Apur Sansar (), also known as The World of Apu, is a 1959 Indian Bengali-language drama film produced, written and directed by Satyajit Ray. It is based on the second half of Bibhutibhushan Bandopadhyay's novel Aparajito. Following Pather Panchali (1955) and Aparajito (1956), The World of Apu is the final part of Ray's The Apu Trilogy, about the childhood and early adulthood of a young Bengali named Apu in early twentieth century India. The World of Apu stars Soumitra Chatterjee (as Apu) and Sharmila Tagore (as Apu's wife Aparna); the duo would go on to appear in many subsequent Ray films.

Upon its release on 1 May 1959, The World of Apu was well-received by critics. It won the National Film Award for Best Feature Film as well as several international awards, including the Sutherland Award for Best Original And Imaginative Film and National Board of Review Award for Best Foreign Language Film.

Plot
In early 1940s, Apurba Kumar Roy (Apu) is an unemployed graduate (completed study up to the intermediate science) living in a rented room at Tala, Calcutta. Despite his teacher's advice to go for higher studies, he is unable to do so because he cannot afford it. He tries to find a job, while barely getting by providing private tutoring. His main passion is writing a novel, partially based on his own life, hoping to get it published some day.
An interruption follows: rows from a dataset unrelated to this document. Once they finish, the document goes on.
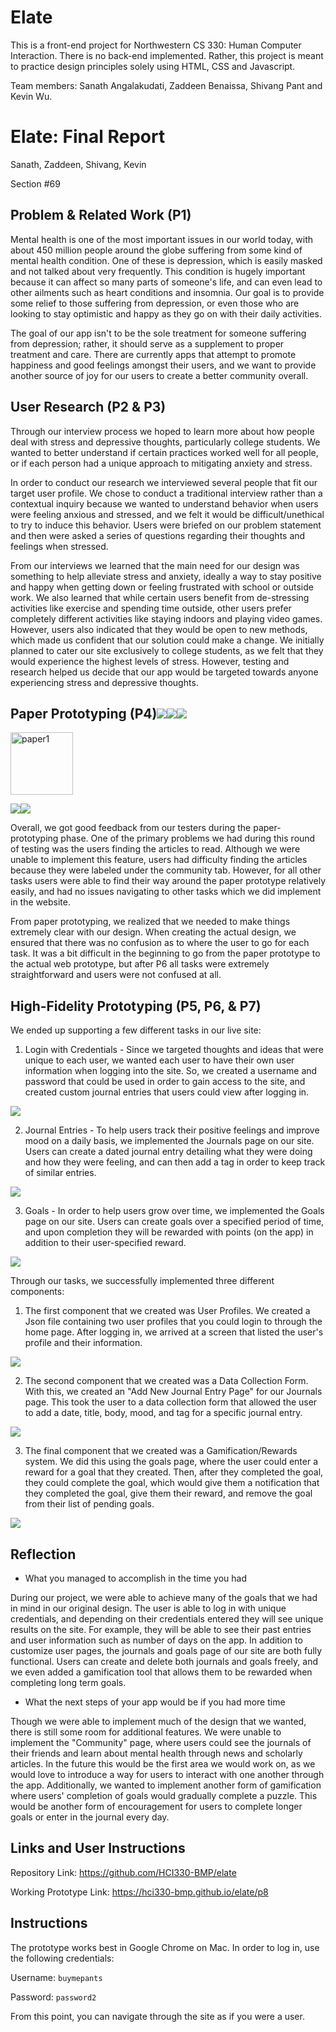 # Elate
This is a front-end project for Northwestern CS 330: Human Computer Interaction.
There is no back-end implemented. Rather, this project is meant to practice
design principles solely using HTML, CSS and Javascript.

Team members: Sanath Angalakudati, Zaddeen Benaissa, Shivang Pant and Kevin Wu. 

# Elate: Final Report

Sanath, Zaddeen, Shivang, Kevin

Section #69

## Problem & Related Work (P1)

Mental health is one of the most important issues in our world today, with about 450 million people around the globe suffering from some kind of mental health condition. One of these is depression, which is easily masked and not talked about very frequently. This condition is hugely important because it can affect so many parts of someone's life, and can even lead to other ailments such as heart conditions and insomnia. Our goal is to provide some relief to those suffering from depression, or even those who are looking to stay optimistic and happy as they go on with their daily activities.

The goal of our app isn't to be the sole treatment for someone suffering from depression; rather, it should serve as a supplement to proper treatment and care. There are currently apps that attempt to promote happiness and good feelings amongst their users, and we want to provide another source of joy for our users to create a better community overall.

## User Research (P2 & P3)

Through our interview process we hoped to learn more about how people deal with stress and depressive thoughts, particularly college students. We wanted to better understand if certain practices worked well for all people, or if each person had a unique approach to mitigating anxiety and stress.

In order to conduct our research we interviewed several people that fit our target user profile. We chose to conduct a traditional interview rather than a contextual inquiry because we wanted to understand behavior when users were feeling anxious and stressed, and we felt it would be difficult/unethical to try to induce this behavior. Users were briefed on our problem statement and then were asked a series of questions regarding their thoughts and feelings when stressed.  

From our interviews we learned that the main need for our design was something to help alleviate stress and anxiety, ideally a way to stay positive and happy when getting down or feeling frustrated with school or outside work. We also learned that while certain users benefit from de-stressing activities like exercise and spending time outside, other users prefer completely different activities like staying indoors and playing video games. However, users also indicated that they would be open to new methods, which made us confident that our solution could make a change. We initially planned to cater our site exclusively to college students, as we felt that they would experience the highest levels of stress. However, testing and research helped us decide that our app would be targeted towards anyone experiencing stress and depressive thoughts. 

## Paper Prototyping (P4)![](https://lh4.googleusercontent.com/L9A4I8XGHkw10C3CtKIeQustcjsLRX8KqEy8kuUFAu_HjYus4WcBotH3XoK29yIEh-Ez4Bvy4TvHa30Jw2KeLEH7hlSEpF9uyv5deDpiW9vXRcATGBvPkDm9Y5KQivYUtSqD-ak8)![](https://lh6.googleusercontent.com/3adr_unX-fbmWmCNwgyzDIvYt3QF6FEWhiPOt8A252YbFmxpoH7qgOLIJbnepd_rd80OTnbiCgbVDXq5AWx58hKCtX9td0L8f5C4YpI0FMo2Y47x9ghL2lv6lJVGSXRlT_3JhoPv)![](https://lh5.googleusercontent.com/63y6ebVWXWaIzkjL2bnU0t4hwXgsc0VCEdeNgMgYxGUE6RA7WRV_4wyvWu319CKzjmKGdQGMWkd_Icwy4ba-RXMRcAHTcmMXLefuIvNJqLlRygWmB3Yw9OJXNvIipiZ423-Xbb1E)

<img src="https://lh4.googleusercontent.com/L9A4I8XGHkw10C3CtKIeQustcjsLRX8KqEy8kuUFAu_HjYus4WcBotH3XoK29yIEh-Ez4Bvy4TvHa30Jw2KeLEH7hlSEpF9uyv5deDpiW9vXRcATGBvPkDm9Y5KQivYUtSqD-ak8)![](https://lh6.googleusercontent.com/3adr_unX-fbmWmCNwgyzDIvYt3QF6FEWhiPOt8A252YbFmxpoH7qgOLIJbnepd_rd80OTnbiCgbVDXq5AWx58hKCtX9td0L8f5C4YpI0FMo2Y47x9ghL2lv6lJVGSXRlT_3JhoPv)![](https://lh5.googleusercontent.com/63y6ebVWXWaIzkjL2bnU0t4hwXgsc0VCEdeNgMgYxGUE6RA7WRV_4wyvWu319CKzjmKGdQGMWkd_Icwy4ba-RXMRcAHTcmMXLefuIvNJqLlRygWmB3Yw9OJXNvIipiZ423-Xbb1E" alt="paper1" width="100"/>

![](https://lh4.googleusercontent.com/oilMItcYcSvhVK16Pep4n8j4Hu8OlTuUDy7Qk1nxgcwzgksqxT7H14rBrI_veYxn5o2SqJpJ0GOKeaRkQWoPU4OZLZmvWeI2g8U3iZBAjteZ0dqgbIkY8GZ82HCVkthbJdCG_GbG)![](https://lh4.googleusercontent.com/nmd0yyHhHv5F2hI2H1dv1uI97scLaH8xXWIRdThcxlfKoRFdGFN7EN6iM6Tv3joDSb64WWPE95sYNykxLwsZTwU-RnN2rWKrRTIGKyQ_QZBvAOMU6LzZKiHSnhMLtk8iw--iYQL4)

Overall, we got good feedback from our testers during the paper-prototyping phase. One of the primary problems we had during this round of testing was the users finding the articles to read. Although we were unable to implement this feature, users had difficulty finding the articles because they were labeled under the community tab. However, for all other tasks users were able to find their way around the paper prototype relatively easily, and had no issues navigating to other tasks which we did implement in the website.

From paper prototyping, we realized that we needed to make things extremely clear with our design. When creating the actual design, we ensured that there was no confusion as to where the user to go for each task. It was a bit difficult in the beginning to go from the paper prototype to the actual web prototype, but after P6 all tasks were extremely straightforward and users were not confused at all.

## High-Fidelity Prototyping (P5, P6, & P7)

We ended up supporting a few different tasks in our live site:

1.  Login with Credentials - Since we targeted thoughts and ideas that were unique to each user, we wanted each user to have their own user information when logging into the site. So, we created a username and password that could be used in order to gain access to the site, and created custom journal entries that users could view after logging in. 

![](https://lh5.googleusercontent.com/UjyCzuLhSvb8aWfgNPcFYEgJBK_LXyS42I1DnWfKRRKVfP17HAXJGSFlsIzV6LxY0tKLQbfhjcqmDBbVgeV0wmb27dWvVNNK-EFKZIw0Y6can_a8IiIIbk3icqb3KpTK8IAp0RpN)

2.  Journal Entries - To help users track their positive feelings and improve mood on a daily basis, we implemented the Journals page on our site. Users can create a dated journal entry detailing what they were doing and how they were feeling, and can then add a tag in order to keep track of similar entries.

![](https://lh5.googleusercontent.com/JOYsal_TG9mYMWAHAu1C1XrAPA2F9dF2fJ__1Igfo_PqUi4MR12RIVOWw0pQ9F29eoNvj_vQvAPr6M-wo2tO2laM3F9EHFfDUonyUm2AfKtLJ0FGTAjElevpztZt0AmlHkQBcgDO)

3.  Goals - In order to help users grow over time, we implemented the Goals page on our site. Users can create goals over a specified period of time, and upon completion they will be rewarded with points (on the app) in addition to their user-specified reward. 

![](https://lh3.googleusercontent.com/gw556INeFCaXNR6g2HvIZMNuTA3kLgNCa6YZU9JmGqhPwjQmIYO-2M3vL-O35MjWEWdG_OXBOr5QRQLg824ODFL1whn8iPjhLunNpiA_rZ_sMl7Ut4PhAN5VLMNvguVQkGMRsE62)

Through our tasks, we successfully implemented three different components: 

1.  The first component that we created was User Profiles. We created a Json file containing two user profiles that you could login to through the home page. After logging in, we arrived at a screen that listed the user's profile and their information.

![](https://lh5.googleusercontent.com/yGKg0CvVBRRm1IHQhj7ixcrP9EDST9YNsuH7TMyjlVwVBhToBTCIpjvc7TqAVNJgzbWNdpNmbbOtGpDfZZ_HYBbwJBRVujeP8ilZiJKOMGChiMekRSG5LRc_NMl7fsFX_kVZg-9t)

2.  The second component that we created was a Data Collection Form. With this, we created an "Add New Journal Entry Page" for our Journals page. This took the user to a data collection form that allowed the user to add a date, title, body, mood, and tag for a specific journal entry.

![](https://lh4.googleusercontent.com/6jvglnJDCeEc9yw4a9wydmkZdEgJVrnyzOdwKRLSlQLHq9s2lsl-a1Olu1Dz9CItESe-EcGW0UHU29_hB1eDjQbs6G2AfwR5qt7-01xGFVm4R3CZjsCO4DRjcICoPqxZh77fBbu4)

3.  The final component that we created was a Gamification/Rewards system. We did this using the goals page, where the user could enter a reward for a goal that they created. Then, after they completed the goal, they could complete the goal, which would give them a notification that they completed the goal, give them their reward, and remove the goal from their list of pending goals.

![](https://lh4.googleusercontent.com/xVl92beE13veiKM5RXVIOkdUsctBaTL7Q_XMojDKWrZpKNwOo90sOGTglMERjW_aNQPj0o-DJblBgDWauSs_ATHvJWizwp5kVH9mWrN9jd0980NqBgG-kAELyXdgV5fxURj2TFax)

## Reflection

-   What you managed to accomplish in the time you had

During our project, we were able to achieve many of the goals that we had in mind in our original design. The user is able to log in with unique credentials, and depending on their credentials entered they will see unique results on the site. For example, they will be able to see their past entries and user information such as number of days on the app. In addition to customize user pages, the journals and goals page of our site are both fully functional. Users can create and delete both journals and goals freely, and we even added a gamification tool that allows them to be rewarded when completing long term goals. 

-   What the next steps of your app would be if you had more time

Though we were able to implement much of the design that we wanted, there is still some room for additional features. We were unable to implement the "Community" page, where users could see the journals of their friends and learn about mental health through news and scholarly articles. In the future this would be the first area we would work on, as we would love to introduce a way for users to interact with one another through the app. Additionally, we wanted to implement another form of gamification where users' completion of goals would gradually complete a puzzle. This would be another form of encouragement for users to complete longer goals or enter in the journal every day.

## Links and User Instructions

Repository Link: <https://github.com/HCI330-BMP/elate> 

Working Prototype Link: <https://hci330-bmp.github.io/elate/p8> 

## Instructions 

The prototype works best in Google Chrome on Mac. In order to log in, use the following credentials:

Username: `buymepants`

Password: `password2`

From this point, you can navigate through the site as if you were a user.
One day, he meets his old friend Pulu, who coaxes him to join him on a trip to his village in Khulna to attend the marriage of a cousin named Aparna.

On the day of the marriage, it is revealed that the bridegroom has a serious mental disorder. The bride's mother cancels the marriage, despite the father's protests. He and the other villagers believe, according to prevalent Hindu tradition, that the young bride must be wedded off during the previously appointed auspicious hour, otherwise, she will have to remain unmarried all her life. Apu, after initially refusing when requested by a few villagers, ultimately decides to take Pulu's advice and come to the rescue of the bride by agreeing to marry her. He returns with Aparna to his apartment in Calcutta after the wedding. He takes up a clerical job, and a loving relationship begins to bloom between them. Yet, the young couple's blissful days are cut short when Aparna dies while giving birth to their son, Kajal. Apu is overcome with grief and holds the child responsible for his wife's death.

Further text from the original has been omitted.